In 2024, there is an abundance of interconnect options available for connecting tens, hundreds, thousands, or even tens of thousands of accelerators together.
Various companies offer different interconnect technologies. Nvidia utilizes NVLink and InfiniBand, while Google employs optical circuit switches (OCS) for communication between TPU pods. AMD introduces its Infinity Fabric for various levels of traffic, including die-to-die, chip-to-chip, and soon node-to-node. On the other hand, Intel relies on traditional Ethernet for Gaudi2 and Gaudi3.
The primary challenge lies not in establishing a large enough mesh network but in mitigating significant performance penalties and bandwidth limitations associated with off-package communication. Moreover, the dependency of AI processing on HBM memory, which is intricately linked to compute resources, poses a significant constraint.
Dave Lazovsky, the founder of Celestial AI, aptly describes the current industry landscape where Nvidia GPUs essentially function as high-priced memory controllers. Celestial AI, with recent substantial funding, is advancing its Photonic Fabric technology, supported by key investors like AMD Ventures, among others.
Celestial’s Photonic Fabric encompasses a range of silicon photonics interconnects, interposers, and chiplets designed to separate AI compute from memory. While the company remains discreet about its partnerships, the discussions around co-packaging silicon photonic chiplets with AMD Ventures and the potential integration of its technology with hyperscale customers and processor manufacturers hint at significant developments.
The core components of Celestial’s technology include chiplets, interposers, and an optical variant of packaging technologies like Intel’s EMIB or TSMC’s CoWoS, known as OMIB. Chiplets play a crucial role, offering flexibility in expanding HBM memory capacity or facilitating chip-to-chip interconnectivity similar to optical NVLink or Infinity Fabric.
These chiplets, slightly smaller than an HBM stack, provide substantial opto-electrical interconnect capabilities, delivering impressive bandwidth off the chip.

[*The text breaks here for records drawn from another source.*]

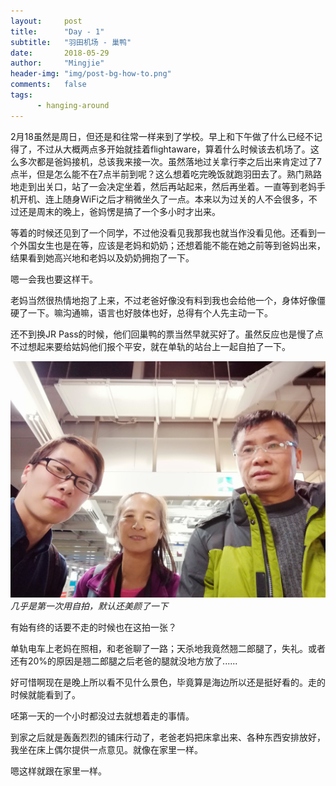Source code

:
 ```yaml
---
layout:     post
title:      "Day - 1"
subtitle:   "羽田机场 - 巢鸭"
date:       2018-05-29
author:     "Mingjie"
header-img: "img/post-bg-how-to.png"
comments:   false
tags:
      - hanging-around
---
```


2月18虽然是周日，但还是和往常一样来到了学校。早上和下午做了什么已经不记得了，不过从大概两点多开始就挂着flightaware，算着什么时候该去机场了。这么多次都是爸妈接机，总该我来接一次。虽然落地过关拿行李之后出来肯定过了7点半，但是怎么能不在7点半前到呢？这么想着吃完晚饭就跑羽田去了。熟门熟路地走到出关口，站了一会决定坐着，然后再站起来，然后再坐着。一直等到老妈手机开机、连上随身WiFi之后才稍微坐久了一点。本来以为过关的人不会很多，不过还是周末的晚上，爸妈愣是搞了一个多小时才出来。

等着的时候还见到了一个同学，不过他没看见我那我也就当作没看见他。还看到一个外国女生也是在等，应该是老妈和奶奶；还想着能不能在她之前等到爸妈出来，结果看到她高兴地和老妈以及奶奶拥抱了一下。

嗯一会我也要这样干。

老妈当然很热情地抱了上来，不过老爸好像没有料到我也会给他一个，身体好像僵硬了一下。嘛沟通嘛，语言也好肢体也好，总得有个人先主动一下。

还不到换JR Pass的时候，他们回巢鸭的票当然早就买好了。虽然反应也是慢了点不过想起来要给姑妈他们报个平安，就在单轨的站台上一起自拍了一下。

![](/img/in-post/post-day1/1-1.jpg)
*几乎是第一次用自拍，默认还美颜了一下*

有始有终的话要不走的时候也在这拍一张？

单轨电车上老妈在照相，和老爸聊了一路；天杀地我竟然翘二郎腿了，失礼。或者还有20%的原因是翘二郎腿之后老爸的腿就没地方放了......

好可惜啊现在是晚上所以看不见什么景色，毕竟算是海边所以还是挺好看的。走的时候就能看到了。

呸第一天的一个小时都没过去就想着走的事情。

到家之后就是轰轰烈烈的铺床行动了，老爸老妈把床拿出来、各种东西安排放好，我坐在床上偶尔提供一点意见。就像在家里一样。

嗯这样就跟在家里一样。
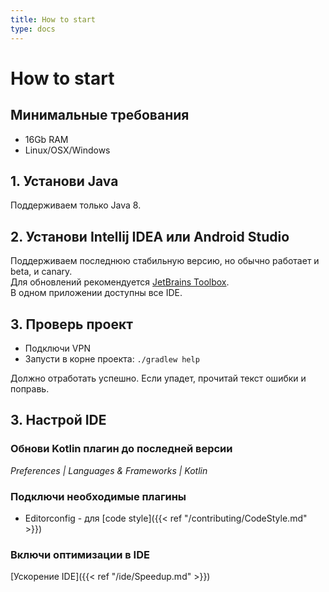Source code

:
 ```yaml
---
title: How to start
type: docs
---
```


# How to start

## Минимальные требования

- 16Gb RAM
- Linux/OSX/Windows

## 1. Установи Java

Поддерживаем только Java 8.

## 2. Установи Intellij IDEA или Android Studio

Поддерживаем последнюю стабильную версию, но обычно работает и beta, и canary.\
Для обновлений рекомендуется [JetBrains Toolbox](https://www.jetbrains.com/toolbox/).\
В одном приложении доступны все IDE.

## 3. Проверь проект

- Подключи VPN
- Запусти в корне проекта: `./gradlew help`     

Должно отработать успешно. Если упадет, прочитай текст ошибки и поправь.

## 3. Настрой IDE

### Обнови Kotlin плагин до последней версии

_Preferences | Languages & Frameworks | Kotlin_

### Подключи необходимые плагины

- Editorconfig - для [code style]({{< ref "/contributing/CodeStyle.md" >}})

### Включи оптимизации в IDE

[Ускорение IDE]({{< ref "/ide/Speedup.md" >}})
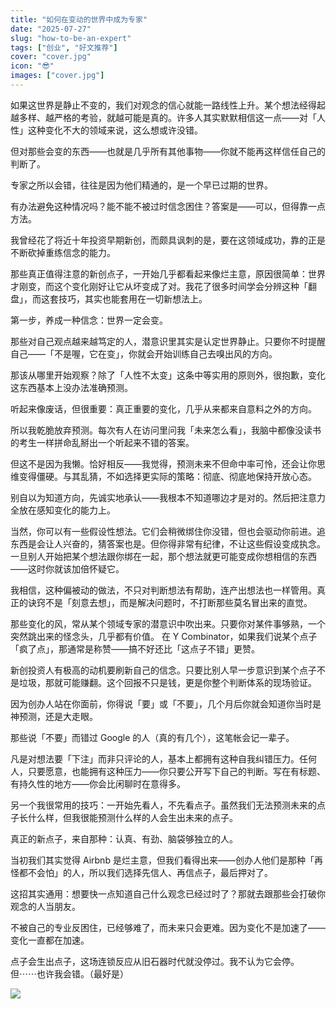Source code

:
 ```yaml
---
title: "如何在变动的世界中成为专家"
date: "2025-07-27"
slug: "how-to-be-an-expert"
tags: ["创业", "好文推荐"]
cover: "cover.jpg"
icon: "😎"
images: ["cover.jpg"]
---
```

如果这世界是静止不变的，我们对观念的信心就能一路线性上升。某个想法经得起越多样、越严格的考验，就越可能是真的。许多人其实默默相信这一点——对「人性」这种变化不大的领域来说，这么想或许没错。



但对那些会变的东西——也就是几乎所有其他事物——你就不能再这样信任自己的判断了。



专家之所以会错，往往是因为他们精通的，是一个早已过期的世界。



有办法避免这种情况吗？能不能不被过时信念困住？答案是——可以，但得靠一点方法。



我曾经花了将近十年投资早期新创，而颇具讽刺的是，要在这领域成功，靠的正是不断砍掉重练信念的能力。



那些真正值得注意的新创点子，一开始几乎都看起来像烂主意，原因很简单：世界才刚变，而这个变化刚好让它从坏变成了对。我花了很多时间学会分辨这种「翻盘」，而这套技巧，其实也能套用在一切新想法上。



第一步，养成一种信念：世界一定会变。



那些对自己观点越来越笃定的人，潜意识里其实是认定世界静止。只要你不时提醒自己——「不是喔，它在变」，你就会开始训练自己去嗅出风的方向。



那该从哪里开始观察？除了「人性不太变」这条中等实用的原则外，很抱歉，变化这东西基本上没办法准确预测。



听起来像废话，但很重要：真正重要的变化，几乎从来都来自意料之外的方向。



所以我乾脆放弃预测。每次有人在访问里问我「未来怎么看」，我脑中都像没读书的考生一样拼命乱掰出一个听起来不错的答案。



但这不是因为我懒。恰好相反——我觉得，预测未来不但命中率可怜，还会让你思维变得僵硬。与其乱猜，不如选择更实际的策略：彻底、彻底地保持开放心态。



别自以为知道方向，先诚实地承认——我根本不知道哪边才是对的。然后把注意力全放在感知变化的能力上。



当然，你可以有一些假设性想法。它们会稍微绑住你没错，但也会驱动你前进。追东西是会让人兴奋的，猜答案也是。但你得非常有纪律，不让这些假设变成执念。
一旦别人开始把某个想法跟你绑在一起，那个想法就更可能变成你想相信的东西——这时你就该加倍怀疑它。



我相信，这种偏被动的做法，不只对判断想法有帮助，连产出想法也一样管用。真正的诀窍不是「刻意去想」，而是解决问题时，不打断那些莫名冒出来的直觉。



那些变化的风，常从某个领域专家的潜意识中吹出来。只要你对某件事够熟，一个突然跳出来的怪念头，几乎都有价值。
在 Y Combinator，如果我们说某个点子「疯了点」，那通常是称赞——搞不好还比「这点子不错」更赞。



新创投资人有极高的动机要刷新自己的信念。只要比别人早一步意识到某个点子不是垃圾，那就可能赚翻。这个回报不只是钱，更是你整个判断体系的现场验证。



因为创办人站在你面前，你得说「要」或「不要」，几个月后你就会知道你当时是神预测，还是大走眼。



那些说「不要」而错过 Google 的人（真的有几个），这笔帐会记一辈子。



凡是对想法要「下注」而非只评论的人，基本上都拥有这种自我纠错压力。任何人，只要愿意，也能拥有这种压力——你只要公开写下自己的判断。写在有标题、有持久性的地方——你会比闲聊时在意得多。



另一个我很常用的技巧：一开始先看人，不先看点子。虽然我们无法预测未来的点子长什么样，但我很能预测什么样的人会生出未来的点子。



真正的新点子，来自那种：认真、有劲、脑袋够独立的人。



当初我们其实觉得 Airbnb 是烂主意，但我们看得出来——创办人他们是那种「再怪都不会怕」的人，所以我们选择先信人、再信点子，最后押对了。



这招其实通用：想要快一点知道自己什么观念已经过时了？那就去跟那些会打破你观念的人当朋友。



不被自己的专业反困住，已经够难了，而未来只会更难。因为变化不是加速了——变化一直都在加速。



点子会生出点子，这场连锁反应从旧石器时代就没停过。我不认为它会停。
但⋯⋯也许我会错。（最好是）




![](https://prod-files-secure.s3.us-west-2.amazonaws.com/112d0858-5090-4d34-a606-b75eb8d65fd2/46476355-9cf3-4e99-9b7a-3531bc426380/1000202064.png?X-Amz-Algorithm=AWS4-HMAC-SHA256&X-Amz-Content-Sha256=UNSIGNED-PAYLOAD&X-Amz-Credential=ASIAZI2LB466VFZRVMXY%2F20251018%2Fus-west-2%2Fs3%2Faws4_request&X-Amz-Date=20251018T190946Z&X-Amz-Expires=3600&X-Amz-Security-Token=IQoJb3JpZ2luX2VjEBsaCXVzLXdlc3QtMiJHMEUCIDgFzVamtWvRsRTjCxt8dARJojXvwhS771ZZBxXHVKVCAiEAl6PalLeV5BQYdMKnIlT5s23%2Bx7cVRWv04s7z1fLxG7YqiAQIxP%2F%2F%2F%2F%2F%2F%2F%2F%2F%2FARAAGgw2Mzc0MjMxODM4MDUiDE77DAfgQKxc63CewyrcA%2BPyn9qcnyONKAxr0Q4doyWKWBLjtdI30EeODt3a8uCZ3kQFbKbBFhm87P6yiXvKLcwcGoQJPrgZZDIAuckpyTHoD%2BXOuV%2BM5Nv4FYfh7o6I3r3P0drqf9wk4aBa69h43db4ZBwvgjdrxud7v4PfP3ihN8eb5KRdzAGYk2YERvA%2Flu8DP4HTmxxsFHA4vRJsxvs9aDPYSsaXDtWKHGCZeCy4jBZCGdHoWAY2YCyN4BZvU6xt%2B6cfwnNVxwYE7v8PTtEgReJRhEDUsQ%2FFhaSKovYeBD%2FV6hLG7Qg2LYAbi9xTn3wWVePAbPfwl%2F%2FbpD%2F5cmWEHoqbcpNYGiHxiyGd%2Fraj6Bok9zqan8e1CRvOjC0lrv788e1wnpbTFudwlgkT2Vz15hmGaMAk3uq8EZSboQkjdklABITsLDIkR7z1BzU0jGreZicrPlFsB8SYoUynySPyYuVDeYT5fiJ47HD%2B1a6J8gmKrB4Q2i3zEb87YB5%2FGJmfrNClw3OIItOIWDJusA71rFkgmOwKSSFa5ibZtmS69dNC%2BM9HOMaAIJllIY6RUAFJ9GC7nNaE0cyyE0H%2BJPI%2BOuVm%2FY1pRCSCY58Rz%2BMHt8H5SmOSAls7Afqj%2FrwjD01svLSqHwlBX1%2F3MJnIz8cGOqUBlgbidf%2FkYj9uqoZJjLa1XFjTZBuwbNnlQ5FiO13KwvZcYa7ZpidoV314GvDrnBAmBMNmCFUqlJdI%2FoUW%2FeHMu2WE603oltZcZGIHIiyc2xH8%2FaZviFZkWbBdjPCifagAmEkt%2Fger4%2B%2FQoSrLu632AY%2BPT1vCU%2FSeIELPJ6nF7C4Dw9y827EnIcaAsxXxAJSzeT%2B2fTsLS7B3Fyu%2Fvfiw19PWwm2D&X-Amz-Signature=de396abea1215b4a52261406108a19dc28519c0d7a921d4bb8652770044db871&X-Amz-SignedHeaders=host&x-amz-checksum-mode=ENABLED&x-id=GetObject)

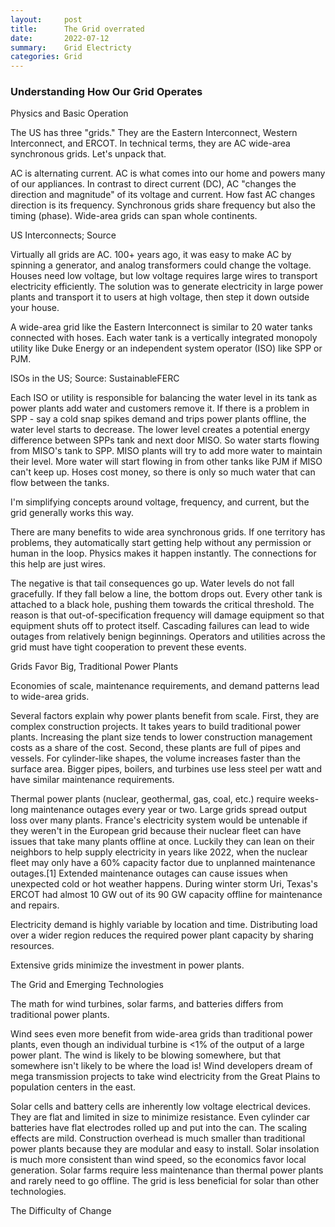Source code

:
 ```yaml
---
layout:     post
title:      The Grid overrated
date:       2022-07-12
summary:    Grid Electricty
categories: Grid
---
```

### Understanding How Our Grid Operates

Physics and Basic Operation

The US has three "grids." They are the Eastern Interconnect, Western Interconnect, and ERCOT. In technical terms, they are AC wide-area synchronous grids. Let's unpack that.

AC is alternating current. AC is what comes into our home and powers many of our appliances. In contrast to direct current (DC), AC "changes the direction and magnitude" of its voltage and current. How fast AC changes direction is its frequency. Synchronous grids share frequency but also the timing (phase). Wide-area grids can span whole continents.




US Interconnects; Source


Virtually all grids are AC. 100+ years ago, it was easy to make AC by spinning a generator, and analog transformers could change the voltage. Houses need low voltage, but low voltage requires large wires to transport electricity efficiently. The solution was to generate electricity in large power plants and transport it to users at high voltage, then step it down outside your house.

A wide-area grid like the Eastern Interconnect is similar to 20 water tanks connected with hoses. Each water tank is a vertically integrated monopoly utility like Duke Energy or an independent system operator (ISO) like SPP or PJM.




ISOs in the US; Source: SustainableFERC


Each ISO or utility is responsible for balancing the water level in its tank as power plants add water and customers remove it. If there is a problem in SPP - say a cold snap spikes demand and trips power plants offline, the water level starts to decrease. The lower level creates a potential energy difference between SPPs tank and next door MISO. So water starts flowing from MISO's tank to SPP. MISO plants will try to add more water to maintain their level. More water will start flowing in from other tanks like PJM if MISO can't keep up. Hoses cost money, so there is only so much water that can flow between the tanks.

I'm simplifying concepts around voltage, frequency, and current, but the grid generally works this way.

There are many benefits to wide area synchronous grids. If one territory has problems, they automatically start getting help without any permission or human in the loop. Physics makes it happen instantly. The connections for this help are just wires.

The negative is that tail consequences go up. Water levels do not fall gracefully. If they fall below a line, the bottom drops out. Every other tank is attached to a black hole, pushing them towards the critical threshold. The reason is that out-of-specification frequency will damage equipment so that equipment shuts off to protect itself. Cascading failures can lead to wide outages from relatively benign beginnings. Operators and utilities across the grid must have tight cooperation to prevent these events.

Grids Favor Big, Traditional Power Plants

Economies of scale, maintenance requirements, and demand patterns lead to wide-area grids.

Several factors explain why power plants benefit from scale. First, they are complex construction projects. It takes years to build traditional power plants. Increasing the plant size tends to lower construction management costs as a share of the cost. Second, these plants are full of pipes and vessels. For cylinder-like shapes, the volume increases faster than the surface area. Bigger pipes, boilers, and turbines use less steel per watt and have similar maintenance requirements.

Thermal power plants (nuclear, geothermal, gas, coal, etc.) require weeks-long maintenance outages every year or two. Large grids spread output loss over many plants. France's electricity system would be untenable if they weren't in the European grid because their nuclear fleet can have issues that take many plants offline at once. Luckily they can lean on their neighbors to help supply electricity in years like 2022, when the nuclear fleet may only have a 60% capacity factor due to unplanned maintenance outages.[1] Extended maintenance outages can cause issues when unexpected cold or hot weather happens. During winter storm Uri, Texas's ERCOT had almost 10 GW out of its 90 GW capacity offline for maintenance and repairs.

Electricity demand is highly variable by location and time. Distributing load over a wider region reduces the required power plant capacity by sharing resources.

Extensive grids minimize the investment in power plants.

The Grid and Emerging Technologies

The math for wind turbines, solar farms, and batteries differs from traditional power plants.

Wind sees even more benefit from wide-area grids than traditional power plants, even though an individual turbine is <1% of the output of a large power plant. The wind is likely to be blowing somewhere, but that somewhere isn't likely to be where the load is! Wind developers dream of mega transmission projects to take wind electricity from the Great Plains to population centers in the east.

Solar cells and battery cells are inherently low voltage electrical devices. They are flat and limited in size to minimize resistance. Even cylinder car batteries have flat electrodes rolled up and put into the can. The scaling effects are mild. Construction overhead is much smaller than traditional power plants because they are modular and easy to install. Solar insolation is much more consistent than wind speed, so the economics favor local generation. Solar farms require less maintenance than thermal power plants and rarely need to go offline. The grid is less beneficial for solar than other technologies.

The Difficulty of Change


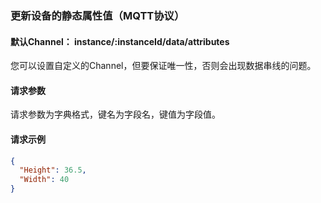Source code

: ### 更新设备的静态属性值（MQTT协议）

#### 默认Channel： instance/:instanceId/data/attributes
您可以设置自定义的Channel，但要保证唯一性，否则会出现数据串线的问题。

#### 请求参数

请求参数为字典格式，键名为字段名，键值为字段值。

#### 请求示例

```json
{
  "Height": 36.5,
  "Width": 40
}
```
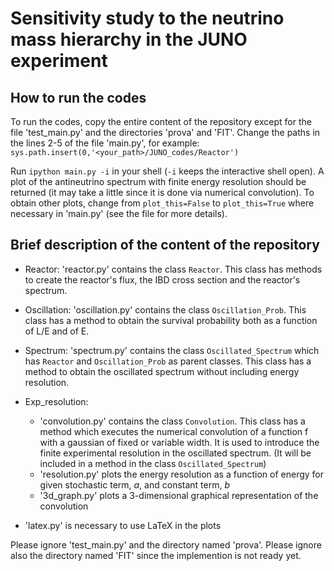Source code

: # Sensitivity study to the neutrino mass hierarchy in the JUNO experiment

## How to run the codes

To run the codes, copy the entire content of the repository except for the file 'test_main.py' and the directories 'prova' and 'FIT'.
Change the paths in the lines 2-5 of the file 'main.py', for example: 
```sys.path.insert(0,'<your_path>/JUNO_codes/Reactor')```

Run ```ipython main.py -i``` in your shell (```-i``` keeps the interactive shell open). 
A plot of the antineutrino spectrum with finite energy resolution should be returned (it may take a little since it is done via numerical convolution).
To obtain other plots, change from ```plot_this=False``` to ```plot_this=True``` where necessary in 'main.py' (see the file for more details).


## Brief description of the content of the repository

* Reactor: 
'reactor.py' contains the class ```Reactor```.
This class has methods to create the reactor's flux, the IBD cross section and the reactor's spectrum.

* Oscillation: 
'oscillation.py' contains the class ```Oscillation_Prob```.
This class has a method to obtain the survival probability both as a function of L/E and of E.

* Spectrum: 
'spectrum.py' contains the class ```Oscillated_Spectrum``` which has ```Reactor``` and ```Oscillation_Prob``` as parent classes.
This class has a method to obtain the oscillated spectrum without including energy resolution.

* Exp_resolution: 
  * 'convolution.py' contains the class ```Convolution```.
This class has a method which executes the numerical convolution of a function f with a gaussian of fixed or variable width.
It is used to introduce the finite experimental resolution in the oscillated spectrum.
(It will be included in a method in the class ```Oscillated_Spectrum```)
  * 'resolution.py' plots the energy resolution as a function of energy for given stochastic term, _a_, and constant term, _b_
  * '3d_graph.py' plots a 3-dimensional graphical representation of the convolution

* 'latex.py' is necessary to use LaTeX in the plots

Please ignore 'test_main.py' and the directory named 'prova'.
Please ignore also the directory named 'FIT' since the implemention is not ready yet.
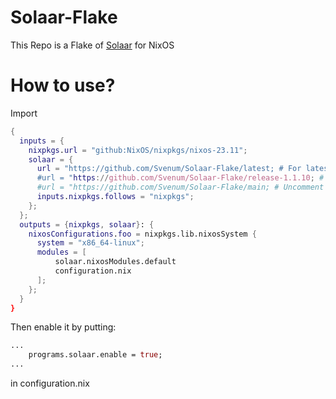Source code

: # Solaar-Flake
This Repo is a Flake of [Solaar](https://github.com/pwr-Solaar/Solaar) for NixOS

# How to use?

Import
```nix
{
  inputs = {
    nixpkgs.url = "github:NixOS/nixpkgs/nixos-23.11";
    solaar = {
      url = "https://github.com/Svenum/Solaar-Flake/latest; # For latest stable version
      #url = "https://github.com/Svenum/Solaar-Flake/release-1.1.10; # uncomment line for version 1.1.10
      #url = "https://github.com/Svenum/Solaar-Flake/main; # Uncomment line for latest unstable version
      inputs.nixpkgs.follows = "nixpkgs";
    };
  };
  outputs = {nixpkgs, solaar}: {
    nixosConfigurations.foo = nixpkgs.lib.nixosSystem {
      system = "x86_64-linux";
      modules = [
          solaar.nixosModules.default
          configuration.nix
      ];
    };
  }
}
```
Then enable it by putting:
```nix
...
    programs.solaar.enable = true;
...
```
in configuration.nix
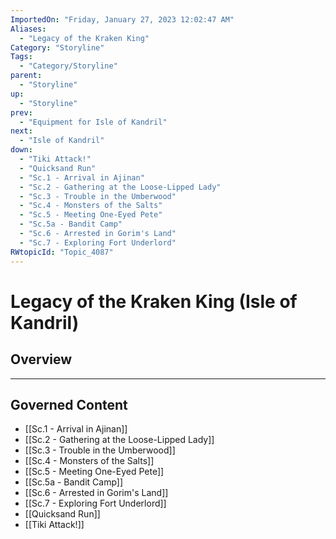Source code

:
 ```yaml
---
ImportedOn: "Friday, January 27, 2023 12:02:47 AM"
Aliases:
  - "Legacy of the Kraken King"
Category: "Storyline"
Tags:
  - "Category/Storyline"
parent:
  - "Storyline"
up:
  - "Storyline"
prev:
  - "Equipment for Isle of Kandril"
next:
  - "Isle of Kandril"
down:
  - "Tiki Attack!"
  - "Quicksand Run"
  - "Sc.1 - Arrival in Ajinan"
  - "Sc.2 - Gathering at the Loose-Lipped Lady"
  - "Sc.3 - Trouble in the Umberwood"
  - "Sc.4 - Monsters of the Salts"
  - "Sc.5 - Meeting One-Eyed Pete"
  - "Sc.5a - Bandit Camp"
  - "Sc.6 - Arrested in Gorim's Land"
  - "Sc.7 - Exploring Fort Underlord"
RWtopicId: "Topic_4087"
---
```

# Legacy of the Kraken King (Isle of Kandril)
## Overview
---
## Governed Content
- [[Sc.1 - Arrival in Ajinan]]
- [[Sc.2 - Gathering at the Loose-Lipped Lady]]
- [[Sc.3 - Trouble in the Umberwood]]
- [[Sc.4 - Monsters of the Salts]]
- [[Sc.5 - Meeting One-Eyed Pete]]
- [[Sc.5a - Bandit Camp]]
- [[Sc.6 - Arrested in Gorim's Land]]
- [[Sc.7 - Exploring Fort Underlord]]
- [[Quicksand Run]]
- [[Tiki Attack!]]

The upcoming second-generation Photonic Fabric promises even higher bandwidth, enhancing connectivity and performance significantly.
Celestial’s innovative approach includes a memory expansion module that combines HBM stacks with DDR5 DIMMs to optimize both capacity and bandwidth utilization. This module, enabled by a 5-nanometer switch ASIC, effectively transforms HBM into a write-through cache for DDR5, offering a balance between capacity, bandwidth, and latency.
The efficiency of Celestial’s memory solution, with significantly lower energy overhead per bit compared to traditional methods, showcases a promising advancement in the field. The integration of multiple memory modules into a memory switch further enhances the overall memory architecture, enabling efficient machine learning operations without the need for additional switches.
While Celestial aims to sample its Photonic Fabric chiplets to customers by the second half of 2025, with product launches expected by 2027, other startups like Ayar Labs and Lightmatter are also making significant strides in silicon photonics. The industry shift towards co-packaged optics and silicon photonic interposers appears inevitable, heralding a new era of high-performance computing architectures.